Lets get Real here . Do you Really think people like Crest / Dish or any BOD members look here on penny message boards or any boards as far as that goes?
only thing here are penny players in school cause they can not get a Mc Donald job to pay their book fees for the next quarter..
I just stop by for the laughs but I still hold shares of both Clear and Sprint and do hope the sale price goes much higher but it will not be from what anyone here posts. you can take that to the bank
The problem with your argument is that there is no other competing bid out there. Dish is NOT bidding for the entire company while SB-Sprint is.
There is nothing wrong or illegal about executives and directors getting a nice golden parachute because it’s a common protocol.
The FCC site has DISH's latest submittal - google on FCC 7022132494 .
The article points out the jest of it: DISH is resigned to pushing for how this and other spectrum will be treated rather than asking for the deal to be shot down. And the only mention of DISH's offer to acquire Clearwire is the indirect reference in the sub-notes. This confirms that DISH is unlikely to make another offer and that they have little hope of acquiring Clearwire or its spectrum directly. DISH puts forward objection to FCC allowing other spectrum to be conceded to Sprint-SB without some adjustments, ie. as a windfall.
This posturing is narrowing options towards what I thought was likely: rulemaking that would enforce open access rules and, perhaps, put in a new regimen that amounts to a codified way of assuring 'fair and equal' wholesale access to portions of the spectrum, probably aimed at EBS/BRS. Even though that last bit of rulemaking is not as troublesome as taking back and auctioning of spectrum, it could be difficult. I think it makes sense .. even for Sprint-SB because although it would impose new rules on how they could use parts of the spectrum or provide wholesale roaming, that would contribute to achieving a profitable network profile.
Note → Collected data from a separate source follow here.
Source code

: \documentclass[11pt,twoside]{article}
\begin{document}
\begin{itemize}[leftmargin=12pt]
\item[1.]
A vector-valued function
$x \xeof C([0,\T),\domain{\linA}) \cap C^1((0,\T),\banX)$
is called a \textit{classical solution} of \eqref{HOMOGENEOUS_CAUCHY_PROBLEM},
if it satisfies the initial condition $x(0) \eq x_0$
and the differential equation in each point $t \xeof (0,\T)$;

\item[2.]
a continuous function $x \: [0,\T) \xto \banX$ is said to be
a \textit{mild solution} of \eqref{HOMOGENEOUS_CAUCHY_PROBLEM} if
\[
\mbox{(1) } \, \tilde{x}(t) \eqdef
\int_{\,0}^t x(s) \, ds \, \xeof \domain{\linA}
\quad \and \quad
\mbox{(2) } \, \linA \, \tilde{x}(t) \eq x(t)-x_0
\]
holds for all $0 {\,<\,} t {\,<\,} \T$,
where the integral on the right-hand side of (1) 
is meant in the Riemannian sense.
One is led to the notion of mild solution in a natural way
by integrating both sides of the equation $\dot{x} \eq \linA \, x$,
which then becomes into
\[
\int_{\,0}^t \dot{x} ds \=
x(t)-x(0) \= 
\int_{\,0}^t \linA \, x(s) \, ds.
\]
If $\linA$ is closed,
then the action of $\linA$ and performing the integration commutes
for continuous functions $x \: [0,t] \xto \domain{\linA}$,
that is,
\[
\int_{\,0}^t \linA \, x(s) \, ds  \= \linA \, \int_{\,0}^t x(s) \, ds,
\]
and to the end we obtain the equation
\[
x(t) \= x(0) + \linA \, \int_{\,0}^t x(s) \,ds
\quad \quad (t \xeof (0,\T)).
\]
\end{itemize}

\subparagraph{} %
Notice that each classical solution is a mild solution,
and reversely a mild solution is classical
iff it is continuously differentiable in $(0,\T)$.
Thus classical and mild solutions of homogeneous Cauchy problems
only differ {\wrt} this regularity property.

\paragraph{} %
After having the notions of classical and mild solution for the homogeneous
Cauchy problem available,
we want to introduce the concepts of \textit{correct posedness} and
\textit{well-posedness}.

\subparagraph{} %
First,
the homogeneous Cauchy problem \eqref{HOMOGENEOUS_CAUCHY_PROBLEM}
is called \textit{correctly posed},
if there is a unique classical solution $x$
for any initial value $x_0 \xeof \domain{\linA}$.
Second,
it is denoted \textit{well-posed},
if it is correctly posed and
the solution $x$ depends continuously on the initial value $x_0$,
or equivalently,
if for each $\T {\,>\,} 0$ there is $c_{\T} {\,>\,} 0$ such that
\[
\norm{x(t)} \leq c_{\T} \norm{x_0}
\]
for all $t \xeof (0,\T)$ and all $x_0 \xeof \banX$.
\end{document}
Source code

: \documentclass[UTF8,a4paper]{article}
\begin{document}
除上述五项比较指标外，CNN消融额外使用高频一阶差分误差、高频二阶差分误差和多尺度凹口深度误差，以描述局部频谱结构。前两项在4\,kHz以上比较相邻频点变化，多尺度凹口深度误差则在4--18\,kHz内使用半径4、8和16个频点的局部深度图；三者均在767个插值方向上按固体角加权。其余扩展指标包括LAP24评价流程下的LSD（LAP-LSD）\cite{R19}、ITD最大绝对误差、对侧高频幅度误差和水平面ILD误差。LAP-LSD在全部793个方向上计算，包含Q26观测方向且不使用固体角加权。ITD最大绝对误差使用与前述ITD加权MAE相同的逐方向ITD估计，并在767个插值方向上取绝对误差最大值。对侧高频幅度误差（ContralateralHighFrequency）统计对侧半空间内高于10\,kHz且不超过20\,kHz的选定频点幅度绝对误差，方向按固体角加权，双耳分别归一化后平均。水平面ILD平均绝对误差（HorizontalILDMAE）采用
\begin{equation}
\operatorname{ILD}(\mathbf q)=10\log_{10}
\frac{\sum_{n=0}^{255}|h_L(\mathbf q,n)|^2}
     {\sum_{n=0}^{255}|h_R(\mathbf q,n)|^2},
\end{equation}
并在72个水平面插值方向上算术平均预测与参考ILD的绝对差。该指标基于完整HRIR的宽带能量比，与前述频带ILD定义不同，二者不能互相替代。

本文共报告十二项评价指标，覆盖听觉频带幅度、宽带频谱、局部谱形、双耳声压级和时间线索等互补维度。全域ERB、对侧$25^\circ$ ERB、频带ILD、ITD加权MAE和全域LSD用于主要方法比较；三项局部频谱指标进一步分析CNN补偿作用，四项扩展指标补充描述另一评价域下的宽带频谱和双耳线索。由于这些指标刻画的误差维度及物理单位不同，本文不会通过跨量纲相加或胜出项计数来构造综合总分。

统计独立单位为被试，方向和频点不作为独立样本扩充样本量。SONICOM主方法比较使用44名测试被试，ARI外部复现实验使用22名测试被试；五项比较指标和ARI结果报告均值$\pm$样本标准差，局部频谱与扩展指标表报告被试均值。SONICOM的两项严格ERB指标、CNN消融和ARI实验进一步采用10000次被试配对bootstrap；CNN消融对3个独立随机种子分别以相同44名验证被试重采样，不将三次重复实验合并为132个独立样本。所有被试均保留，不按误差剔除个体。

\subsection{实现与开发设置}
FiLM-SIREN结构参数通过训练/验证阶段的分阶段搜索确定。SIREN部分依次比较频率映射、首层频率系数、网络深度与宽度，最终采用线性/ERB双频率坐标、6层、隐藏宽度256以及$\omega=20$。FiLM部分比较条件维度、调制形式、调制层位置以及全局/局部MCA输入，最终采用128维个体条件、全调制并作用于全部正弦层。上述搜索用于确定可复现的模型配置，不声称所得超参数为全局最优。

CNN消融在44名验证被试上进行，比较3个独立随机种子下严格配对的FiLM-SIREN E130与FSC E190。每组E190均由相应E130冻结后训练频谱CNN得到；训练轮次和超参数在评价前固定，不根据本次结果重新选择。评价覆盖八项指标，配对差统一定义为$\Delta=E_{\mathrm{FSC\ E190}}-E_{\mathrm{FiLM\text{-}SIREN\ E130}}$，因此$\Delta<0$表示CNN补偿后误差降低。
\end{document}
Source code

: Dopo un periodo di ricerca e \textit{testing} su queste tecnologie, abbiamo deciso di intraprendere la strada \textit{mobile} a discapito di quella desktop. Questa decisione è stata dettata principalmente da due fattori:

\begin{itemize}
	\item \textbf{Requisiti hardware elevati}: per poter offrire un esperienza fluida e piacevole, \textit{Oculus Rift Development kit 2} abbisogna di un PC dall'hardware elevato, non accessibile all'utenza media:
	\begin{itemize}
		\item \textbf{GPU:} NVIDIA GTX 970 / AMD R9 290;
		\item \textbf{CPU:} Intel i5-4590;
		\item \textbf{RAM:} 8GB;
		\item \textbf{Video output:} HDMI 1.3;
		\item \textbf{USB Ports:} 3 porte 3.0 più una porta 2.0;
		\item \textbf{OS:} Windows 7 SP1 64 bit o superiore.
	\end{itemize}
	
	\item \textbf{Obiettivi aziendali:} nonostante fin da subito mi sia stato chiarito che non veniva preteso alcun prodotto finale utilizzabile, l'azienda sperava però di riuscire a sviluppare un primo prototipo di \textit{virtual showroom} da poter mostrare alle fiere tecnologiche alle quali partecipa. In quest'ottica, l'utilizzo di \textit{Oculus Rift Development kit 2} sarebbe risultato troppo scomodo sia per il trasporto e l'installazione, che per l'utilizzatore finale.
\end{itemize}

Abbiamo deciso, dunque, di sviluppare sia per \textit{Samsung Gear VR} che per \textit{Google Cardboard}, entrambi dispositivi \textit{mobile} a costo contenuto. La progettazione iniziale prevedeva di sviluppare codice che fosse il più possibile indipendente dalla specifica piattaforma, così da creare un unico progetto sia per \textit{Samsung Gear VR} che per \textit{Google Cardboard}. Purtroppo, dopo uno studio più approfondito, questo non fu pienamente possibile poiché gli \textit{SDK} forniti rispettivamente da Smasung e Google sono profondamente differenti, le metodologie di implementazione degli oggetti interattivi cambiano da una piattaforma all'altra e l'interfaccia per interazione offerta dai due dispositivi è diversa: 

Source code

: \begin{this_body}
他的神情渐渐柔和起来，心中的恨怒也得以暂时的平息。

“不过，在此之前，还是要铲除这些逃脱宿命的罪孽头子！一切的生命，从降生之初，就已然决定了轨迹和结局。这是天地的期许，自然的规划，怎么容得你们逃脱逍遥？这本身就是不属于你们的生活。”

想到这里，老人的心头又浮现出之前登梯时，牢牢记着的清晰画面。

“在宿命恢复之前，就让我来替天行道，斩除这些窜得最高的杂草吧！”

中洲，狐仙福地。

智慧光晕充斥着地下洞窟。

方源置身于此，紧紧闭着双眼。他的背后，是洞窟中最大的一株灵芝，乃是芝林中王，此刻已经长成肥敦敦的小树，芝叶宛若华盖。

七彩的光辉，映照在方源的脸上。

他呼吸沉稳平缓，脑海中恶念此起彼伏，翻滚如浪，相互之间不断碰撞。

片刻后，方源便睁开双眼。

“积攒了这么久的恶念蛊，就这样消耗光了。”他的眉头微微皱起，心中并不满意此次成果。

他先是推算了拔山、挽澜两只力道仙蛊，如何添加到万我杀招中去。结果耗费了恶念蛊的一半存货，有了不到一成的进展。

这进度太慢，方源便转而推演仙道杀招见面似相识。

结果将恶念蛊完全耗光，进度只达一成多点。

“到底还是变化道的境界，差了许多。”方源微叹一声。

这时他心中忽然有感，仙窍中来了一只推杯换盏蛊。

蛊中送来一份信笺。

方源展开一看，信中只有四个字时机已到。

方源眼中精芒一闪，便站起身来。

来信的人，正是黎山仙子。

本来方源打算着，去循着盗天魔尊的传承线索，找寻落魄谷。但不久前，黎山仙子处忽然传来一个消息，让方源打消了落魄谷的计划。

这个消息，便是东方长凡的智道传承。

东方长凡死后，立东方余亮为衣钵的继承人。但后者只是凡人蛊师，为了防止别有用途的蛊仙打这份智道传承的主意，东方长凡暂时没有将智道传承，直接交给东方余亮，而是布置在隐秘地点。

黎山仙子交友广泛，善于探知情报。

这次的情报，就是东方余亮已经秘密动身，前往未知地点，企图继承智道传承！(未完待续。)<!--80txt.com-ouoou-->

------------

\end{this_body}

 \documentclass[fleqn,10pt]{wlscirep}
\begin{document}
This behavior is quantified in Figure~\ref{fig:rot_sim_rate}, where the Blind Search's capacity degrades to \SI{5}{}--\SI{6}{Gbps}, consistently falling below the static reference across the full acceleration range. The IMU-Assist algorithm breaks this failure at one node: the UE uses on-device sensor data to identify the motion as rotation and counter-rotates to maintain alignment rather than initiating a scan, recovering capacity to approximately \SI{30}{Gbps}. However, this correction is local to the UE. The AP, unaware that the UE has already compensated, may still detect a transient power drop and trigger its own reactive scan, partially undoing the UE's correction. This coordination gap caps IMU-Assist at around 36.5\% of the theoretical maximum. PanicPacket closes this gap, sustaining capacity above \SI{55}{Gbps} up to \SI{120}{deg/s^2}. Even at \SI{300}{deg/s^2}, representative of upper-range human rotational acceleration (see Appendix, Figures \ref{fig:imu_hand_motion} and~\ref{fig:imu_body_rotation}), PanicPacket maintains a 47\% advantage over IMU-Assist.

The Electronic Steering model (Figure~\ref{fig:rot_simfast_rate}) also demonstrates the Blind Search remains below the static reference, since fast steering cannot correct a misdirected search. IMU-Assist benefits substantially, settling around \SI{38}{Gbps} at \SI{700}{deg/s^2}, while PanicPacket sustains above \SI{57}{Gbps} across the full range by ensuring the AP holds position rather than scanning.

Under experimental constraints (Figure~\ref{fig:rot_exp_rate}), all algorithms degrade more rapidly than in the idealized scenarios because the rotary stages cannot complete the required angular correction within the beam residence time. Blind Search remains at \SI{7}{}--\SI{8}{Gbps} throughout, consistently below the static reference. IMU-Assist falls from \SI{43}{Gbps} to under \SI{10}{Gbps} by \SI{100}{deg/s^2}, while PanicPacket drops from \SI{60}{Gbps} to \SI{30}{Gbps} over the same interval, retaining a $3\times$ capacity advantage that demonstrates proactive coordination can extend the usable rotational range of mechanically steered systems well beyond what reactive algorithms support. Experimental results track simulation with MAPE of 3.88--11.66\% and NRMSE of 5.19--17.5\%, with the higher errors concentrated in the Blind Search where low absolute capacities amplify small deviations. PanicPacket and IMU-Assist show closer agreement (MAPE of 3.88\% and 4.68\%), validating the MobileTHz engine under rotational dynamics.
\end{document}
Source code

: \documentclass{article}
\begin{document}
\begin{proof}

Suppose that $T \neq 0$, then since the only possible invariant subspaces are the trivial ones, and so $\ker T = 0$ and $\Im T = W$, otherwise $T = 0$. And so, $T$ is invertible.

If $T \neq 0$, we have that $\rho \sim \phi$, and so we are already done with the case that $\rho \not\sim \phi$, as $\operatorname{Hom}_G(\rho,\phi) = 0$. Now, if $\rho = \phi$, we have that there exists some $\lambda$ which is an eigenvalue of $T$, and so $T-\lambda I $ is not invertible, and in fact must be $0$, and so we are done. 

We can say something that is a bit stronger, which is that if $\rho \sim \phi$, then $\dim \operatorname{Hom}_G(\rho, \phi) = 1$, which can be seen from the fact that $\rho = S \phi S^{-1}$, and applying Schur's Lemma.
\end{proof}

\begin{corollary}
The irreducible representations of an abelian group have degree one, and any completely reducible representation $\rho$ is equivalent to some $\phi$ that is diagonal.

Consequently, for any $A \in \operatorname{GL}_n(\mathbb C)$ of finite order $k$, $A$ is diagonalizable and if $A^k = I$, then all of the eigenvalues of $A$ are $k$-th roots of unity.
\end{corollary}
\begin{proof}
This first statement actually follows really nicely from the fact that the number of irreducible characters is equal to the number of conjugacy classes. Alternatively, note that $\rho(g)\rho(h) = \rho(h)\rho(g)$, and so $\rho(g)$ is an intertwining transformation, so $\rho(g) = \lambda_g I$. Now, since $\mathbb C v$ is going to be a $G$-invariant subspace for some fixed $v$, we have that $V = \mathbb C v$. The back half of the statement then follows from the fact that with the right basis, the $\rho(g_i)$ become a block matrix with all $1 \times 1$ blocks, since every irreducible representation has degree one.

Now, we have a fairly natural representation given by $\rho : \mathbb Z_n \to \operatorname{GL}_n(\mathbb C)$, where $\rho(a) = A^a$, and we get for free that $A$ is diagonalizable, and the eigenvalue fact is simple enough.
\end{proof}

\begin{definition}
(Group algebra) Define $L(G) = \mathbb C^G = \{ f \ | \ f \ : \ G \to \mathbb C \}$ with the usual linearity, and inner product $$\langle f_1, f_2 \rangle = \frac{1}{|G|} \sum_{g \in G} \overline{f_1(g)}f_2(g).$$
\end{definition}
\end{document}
The process is narrowing - as it ever was.
Here is another one for you. Why has Intel and all the other companies set to indirectly benefit from Sprint not sold their shares and held so long? Answer, 1) They will benefit indirectly significantly if they vote yes to merger. 2)CLWR is significantly undervalued and they are holding out for a much bigger payoff. THERE ARE SIMPLY NO OTHER REASONS. IF CLWR was only worth 3 to 3.50 a share they would have sold a long time ago based on the time value of money at 2 to 5% interest.